We’ve been very impressed with Apple’s iPhoto app. If you own a Mac computer, you’re probably already familiar with the program. It’s an organizer and a basic editor all in one, and it is pretty decent at its job. iPhoto for iOS, though, takes advantage of touch screens to allow you in depth control and to offer some features that are missing from its computer counterpart.


It works in sync with your photos app, pulling all the pictures and albums you have stored there, including photo stream and shared photo streams. There are a lot of options on the edit screen, which can be a little overwhelming at first, but tapping the ? icon has labels for each option popping up — these persistent labels stay even as you change modes so you can explore the os.  After you’ve made edits to a photo, iPhoto automatically creates a new album called edited photos — so your original is preserved. 

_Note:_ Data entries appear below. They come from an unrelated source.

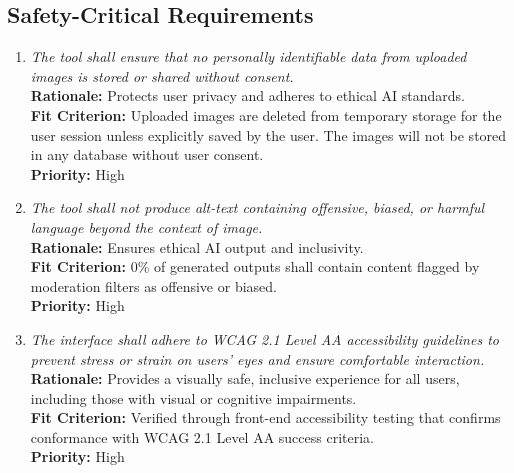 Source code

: \documentclass[12pt]{article}
\begin{document}
\subsection{Safety-Critical Requirements}
\begin{enumerate}[label=PR-SCR \arabic*., wide=0pt, leftmargin=*]
\item \emph{The tool shall ensure that no personally identifiable data from uploaded images is stored or shared without consent.}\\[2mm] 
    {\bf Rationale:} Protects user privacy and adheres to ethical AI standards.\\
    {\bf Fit Criterion:} Uploaded images are deleted from temporary storage for the user session unless explicitly saved by the user. The images will not be stored in any database without user consent.\\
    {\bf Priority:} High

\item \emph{The tool shall not produce alt-text containing offensive, biased, or harmful language beyond the context of image.}\\[2mm] 
    {\bf Rationale:} Ensures ethical AI output and inclusivity.\\
    {\bf Fit Criterion:} 0\% of generated outputs shall contain content flagged by moderation filters as offensive or biased.\\
    {\bf Priority:} High

\item \emph{The interface shall adhere to WCAG 2.1 Level AA accessibility guidelines to prevent stress or strain on users’ eyes and ensure comfortable interaction.}\\[2mm] 
    {\bf Rationale:} Provides a visually safe, inclusive experience for all users, including those with visual or cognitive impairments.\\
    {\bf Fit Criterion:} Verified through front-end accessibility testing that confirms conformance with WCAG 2.1 Level AA success criteria.\\
    {\bf Priority:} High
\end{enumerate}
\end{document}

You can also create journals, which is a easy tool for pulling together photos of an event with other information you might put in a traditional paper journal. This mode allows you to add captions, maps, weather information, notes, dinner menu, and even dates. Adjusting the layout is as simple as tapping a photo and dragging its borders (or dragging the photo to a new location). You can then share it as a slideshow, send it to iTunes or publish to iCloud.



As with any app we recommend, especially ones that cost, do some reading before committing. There are some persistent and frustrating features — like the inability to add albums directly within the app itself and the lack of face recognition. The reviews will give you a general sense of some of the issues. Power users may be better off with PS Touch or leaving the editing for the computer.